Following the attack last August, in which he received up to twelve stab wounds to his face, neck, liver, chest and abdomen, Rushdie, 75, has gone blind in his right eye, has difficulty writing and sometimes has “terrifying” nightmares, the writer said in an interview with The New Yorker.

“Well, you know, I’ve been better. But considering what happened, I’m not too bad,” Rushdie said after being asked about his mood, confessing that he has feeling in his thumb and index finger and does hand exercises in an effort to get back to writing.

However, since the attack, the writer who spent years living under threat from Iran for his novel ‘The Satanic Verses’ — published in 1998 and considered blasphemous by Iranian authorities, who issued a decree calling for his death — has suffered from post-traumatic stress disorder.

“I sit down to write and nothing happens. I write, but it’s a combination of emptiness and garbage, things I write and erase the next day,” relates Rushdie, who never had such a block despite suffering years of threats and denunciations.

As for his nightmares, they have been diminishing over time and have not been exactly about the incident, although they have been “terrifying”, a trance that has not always been easy for him, as he has confessed.
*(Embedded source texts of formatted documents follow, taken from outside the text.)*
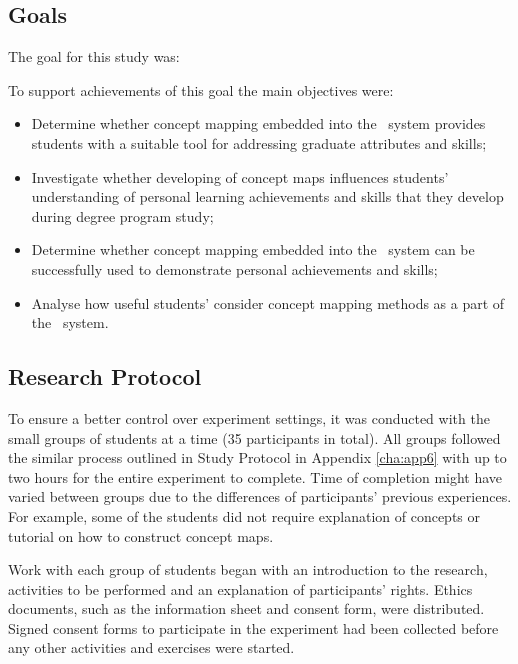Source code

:\subsection{Goals}
The goal for this study was:


To support achievements of this goal the main objectives were:

\begin{itemize}
  \item Determine whether concept mapping embedded into the \ep~system provides
  students with a suitable tool for addressing graduate attributes and \LLLs
  skills;
  \item Investigate whether developing of concept maps influences students'
  understanding of personal learning achievements and skills that they develop
  during degree program study;
  \item Determine whether concept mapping embedded into the \ep~system can be
  successfully used to demonstrate personal achievements and skills;
  \item Analyse how useful students' consider concept mapping methods as a part
  of the \ep~system.
\end{itemize}

\subsection{Research Protocol}

To ensure a better control over experiment settings, it was conducted with the
small groups of students at a time (35 participants in total). All groups
followed the similar process outlined in Study Protocol in Appendix
\ref{cha:app6} with up to two hours for the entire experiment to complete. Time
of completion might have varied between groups due to the differences of
participants' previous experiences. For example, some of the students did not
require explanation of \LLLs concepts or tutorial on how to construct concept
maps.

Work with each group of students began with an introduction to the research,
activities to be performed and an explanation of participants' rights.
Ethics documents, such as the information sheet and consent form, were
distributed. Signed consent forms to participate in the experiment had been
collected before any other activities and exercises were started.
Meanwhile, he has noted with sadness that sales of his book ‘The Satanic Verses’ skyrocketed after the stabbing, as if the author was more popular when he was in danger.

“Now that I almost died, everyone loves me,” he has lamented. “That was my mistake, back then. I not only lived but tried to live well. Bad mistake. Getting stabbed 15 times, much better,” he has ironized during his interview with the aforementioned magazine.
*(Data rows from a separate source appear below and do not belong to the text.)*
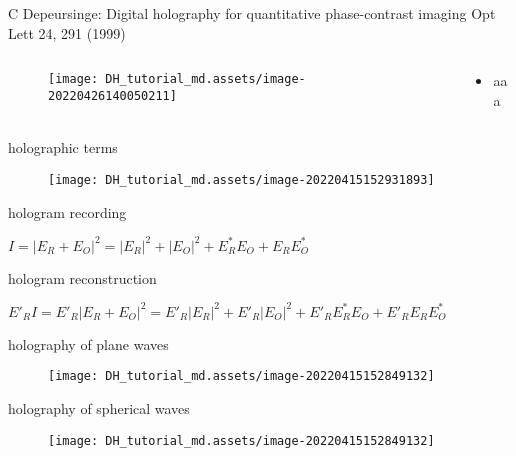 \documentclass[t, aspectratio=169]{beamer}
\begin{document}
\begin{frame}{C Depeursinge: Digital holography for quantitative phase-contrast imaging}
	\vspace{-3 mm}
	\small Opt Lett 24, 291 (1999)
	\begin{columns}
		\begin{column}{.6\textwidth}
			\begin{figure}
				\texttt{[image: DH\_tutorial\_md.assets/image-20220426140050211]}
			\end{figure}
		\end{column}
		\begin{column}{.4\textwidth}
			\begin{itemize}
				\item aaa
			\end{itemize}
		\end{column}
	\end{columns}
\end{frame}


\begin{frame}{holographic terms}
	\begin{figure}
		\texttt{[image: DH\_tutorial\_md.assets/image-20220415152931893]}
	\end{figure}	
hologram recording \\
	\begin{center}
		$I = |E_R + E_O|^2 = |E_R|^2 + |E_O|^2 +E_R^*E_O + E_RE_O^*$
	\end{center}
	\pause
hologram reconstruction \\
	\begin{center}
		$E'_RI = E'_R|E_R+E_O|^2 
		=E'_R|E_R|^2 + E'_R|E_O|^2 + E'_RE_R^*E_O + E'_RE_RE_O^*$
	\end{center}
\end{frame}


\begin{frame}{holography of plane waves}
	\begin{figure}
		\texttt{[image: DH\_tutorial\_md.assets/image-20220415152849132]}
	\end{figure}
\end{frame}


\begin{frame}{holography of spherical waves}
	\begin{figure}
		\texttt{[image: DH\_tutorial\_md.assets/image-20220415152849132]}
	\end{figure}
\end{frame}
\end{document}
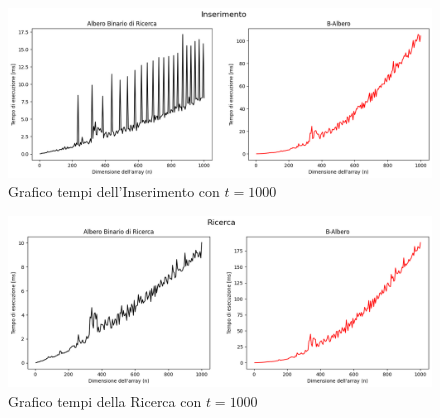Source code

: \begin{figure}[H]
    \centering
    \includegraphics[width=\textwidth]{side-graphs/insert-ms-t1000.png}
    \caption{Grafico tempi dell'Inserimento con $t=1000$}
    \label{fig:sidegraphinserttimet1000}
\end{figure}
    
\begin{figure}[H]
    \centering
    \includegraphics[width=\textwidth]{side-graphs/search-ms-t1000.png}
    \caption{Grafico tempi della Ricerca con $t=1000$}    
    \label{fig:sidegraphsearchtimet1000}
\end{figure}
Rushdie was on stage when he was approached by a young man dressed in black and carrying a knife. The alleged assailant, Hadi Matar, 24, pleaded not guilty to charges of assault and attempted murder. About his assailant, the writer has assured that he is “an idiot”, although he confessed that he did not feel anger.

“I have tried very hard over the years to avoid recriminations and bitterness (…) One of the ways I have dealt with all this is to look forward and not backward. What happens tomorrow is more important than what happened yesterday,” he said.

Matar is suspected of sympathizing in social networks with the Iranian Revolutionary Guard, a country that declared in 1989 a ‘fatwa’ to kill the writer for his book ‘The Satanic Verses’, published a year earlier and considered an act of heresy in the Islamic republic.